Experimental and Molecular Computational Investigation of Bonding Mechanism Between Aflatoxin B1 and Smectite.

Smectite-rich bentonites can be used in aflatoxin-contaminated feeds or diet to reduce toxicity of the mycotoxin. The objectives of this study were to investigate the bonding mechanism between adsorbed aflatoxin B₁ molecules and smectite based on experimental data and molecular mechanic computation. The afaltoxin-smectite complex was synthesized using water as solvent and interlayer adsorption was confirmed with variable-temperature XRD. The stretching vibrations of the two carbonyl bonds of aflatoxin B₁ had greater than 22-cm^-1 red shifts after being adsorbed to Ca-smectite. At nearly 0% humidity, the C=O vibrations in the monovalent cations K- or Na-saturated complexes located more than 30 cm^-1 higher than those in the transition heavy metal Ni-, Mn- or Cu- saturated complexes.
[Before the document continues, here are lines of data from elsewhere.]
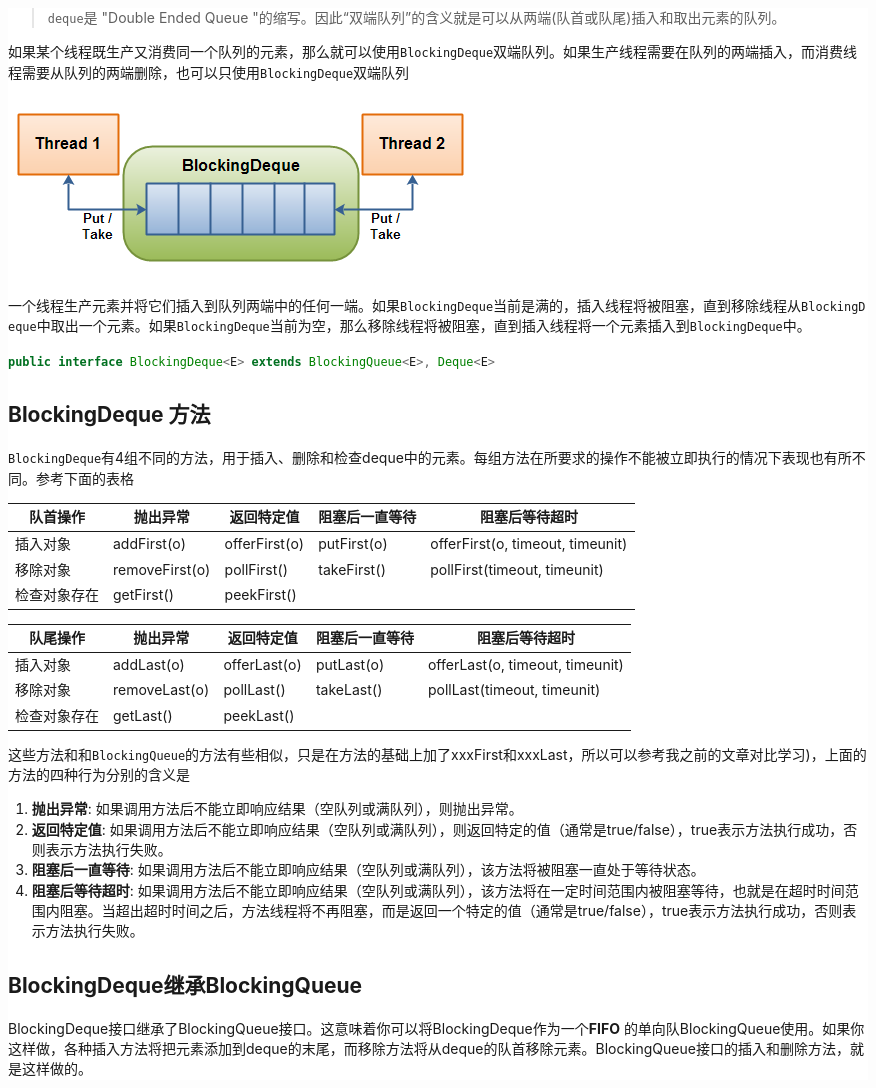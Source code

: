 > `deque`是 "Double Ended Queue "的缩写。因此“双端队列”的含义就是可以从两端(队首或队尾)插入和取出元素的队列。

如果某个线程既生产又消费同一个队列的元素，那么就可以使用`BlockingDeque`双端队列。如果生产线程需要在队列的两端插入，而消费线程需要从队列的两端删除，也可以只使用`BlockingDeque`双端队列

![](./JAVA-JUC并发容器/deque.png)

一个线程生产元素并将它们插入到队列两端中的任何一端。如果`BlockingDeque`当前是满的，插入线程将被阻塞，直到移除线程从`BlockingDeque`中取出一个元素。如果`BlockingDeque`当前为空，那么移除线程将被阻塞，直到插入线程将一个元素插入到`BlockingDeque`中。

```java
public interface BlockingDeque<E> extends BlockingQueue<E>, Deque<E>
```

## BlockingDeque 方法

`BlockingDeque`有4组不同的方法，用于插入、删除和检查deque中的元素。每组方法在所要求的操作不能被立即执行的情况下表现也有所不同。参考下面的表格

| 队首操作     | 抛出异常       | 返回特定值    | 阻塞后一直等待 | 阻塞后等待超时                   |
| ------------ | -------------- | ------------- | -------------- | -------------------------------- |
| 插入对象     | addFirst(o)    | offerFirst(o) | putFirst(o)    | offerFirst(o, timeout, timeunit) |
| 移除对象     | removeFirst(o) | pollFirst()   | takeFirst()    | pollFirst(timeout, timeunit)     |
| 检查对象存在 | getFirst()     | peekFirst()   |                |                                  |

| 队尾操作     | 抛出异常      | 返回特定值   | 阻塞后一直等待 | 阻塞后等待超时                  |
| ------------ | ------------- | ------------ | -------------- | ------------------------------- |
| 插入对象     | addLast(o)    | offerLast(o) | putLast(o)     | offerLast(o, timeout, timeunit) |
| 移除对象     | removeLast(o) | pollLast()   | takeLast()     | pollLast(timeout, timeunit)     |
| 检查对象存在 | getLast()     | peekLast()   |                |                                 |

这些方法和和`BlockingQueue`的方法有些相似，只是在方法的基础上加了xxxFirst和xxxLast，所以可以参考我之前的文章对比学习)，上面的方法的四种行为分别的含义是

1. **抛出异常**: 如果调用方法后不能立即响应结果（空队列或满队列），则抛出异常。
2. **返回特定值**: 如果调用方法后不能立即响应结果（空队列或满队列），则返回特定的值（通常是true/false），true表示方法执行成功，否则表示方法执行失败。
3. **阻塞后一直等待**: 如果调用方法后不能立即响应结果（空队列或满队列），该方法将被阻塞一直处于等待状态。
4. **阻塞后等待超时**: 如果调用方法后不能立即响应结果（空队列或满队列），该方法将在一定时间范围内被阻塞等待，也就是在超时时间范围内阻塞。当超出超时时间之后，方法线程将不再阻塞，而是返回一个特定的值（通常是true/false），true表示方法执行成功，否则表示方法执行失败。

## BlockingDeque继承BlockingQueue

BlockingDeque接口继承了BlockingQueue接口。这意味着你可以将BlockingDeque作为一个**FIFO** 的单向队BlockingQueue使用。如果你这样做，各种插入方法将把元素添加到deque的末尾，而移除方法将从deque的队首移除元素。BlockingQueue接口的插入和删除方法，就是这样做的。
Geometry optimization and theoretical IR spectra for aflatoxin and aflatoxin-smectite complexes were performed with density functional theory (DFT) at PCM/B3LYP/DGDZVP level of theory. The experimental spectra were in excellent agreement with theoretical calculations. The calculation allowed accurate assignments of the bands of experimental spectra. We concluded that  the major bonding forces were  ion-dipole interactions and coordinations between the exchangeable cations and the carbonyl groups of aflatoxin B₁ under dry condition, and  H-bonding between the carbonyl group and water in the hydration shell of the exchange cations under wet condition.